> _BRIEF_: Count the lines holding the string "Prompt" in the records, and give only the count.

> _EXTRACTED DATA_:
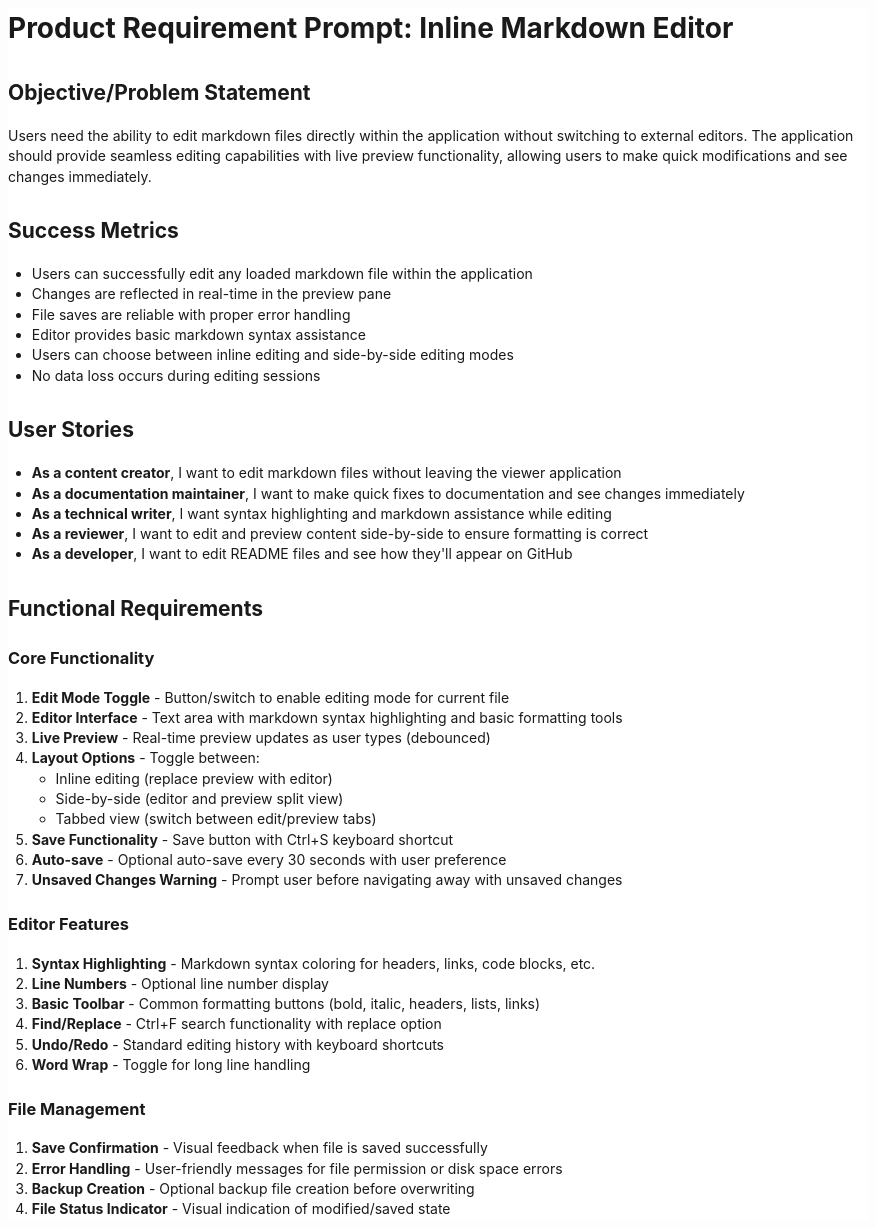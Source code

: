# Product Requirement Prompt: Inline Markdown Editor

## Objective/Problem Statement
Users need the ability to edit markdown files directly within the application without switching to external editors. The application should provide seamless editing capabilities with live preview functionality, allowing users to make quick modifications and see changes immediately.

## Success Metrics
- Users can successfully edit any loaded markdown file within the application
- Changes are reflected in real-time in the preview pane
- File saves are reliable with proper error handling
- Editor provides basic markdown syntax assistance
- Users can choose between inline editing and side-by-side editing modes
- No data loss occurs during editing sessions

## User Stories
- **As a content creator**, I want to edit markdown files without leaving the viewer application
- **As a documentation maintainer**, I want to make quick fixes to documentation and see changes immediately
- **As a technical writer**, I want syntax highlighting and markdown assistance while editing
- **As a reviewer**, I want to edit and preview content side-by-side to ensure formatting is correct
- **As a developer**, I want to edit README files and see how they'll appear on GitHub

## Functional Requirements

### Core Functionality
1. **Edit Mode Toggle** - Button/switch to enable editing mode for current file
2. **Editor Interface** - Text area with markdown syntax highlighting and basic formatting tools
3. **Live Preview** - Real-time preview updates as user types (debounced)
4. **Layout Options** - Toggle between:
   - Inline editing (replace preview with editor)
   - Side-by-side (editor and preview split view)
   - Tabbed view (switch between edit/preview tabs)
5. **Save Functionality** - Save button with Ctrl+S keyboard shortcut
6. **Auto-save** - Optional auto-save every 30 seconds with user preference
7. **Unsaved Changes Warning** - Prompt user before navigating away with unsaved changes

### Editor Features
1. **Syntax Highlighting** - Markdown syntax coloring for headers, links, code blocks, etc.
2. **Line Numbers** - Optional line number display
3. **Basic Toolbar** - Common formatting buttons (bold, italic, headers, lists, links)
4. **Find/Replace** - Ctrl+F search functionality with replace option
5. **Undo/Redo** - Standard editing history with keyboard shortcuts
6. **Word Wrap** - Toggle for long line handling

### File Management
1. **Save Confirmation** - Visual feedback when file is saved successfully
2. **Error Handling** - User-friendly messages for file permission or disk space errors
3. **Backup Creation** - Optional backup file creation before overwriting
4. **File Status Indicator** - Visual indication of modified/saved state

> _RESPONSE TO THE EXERCISE_: 2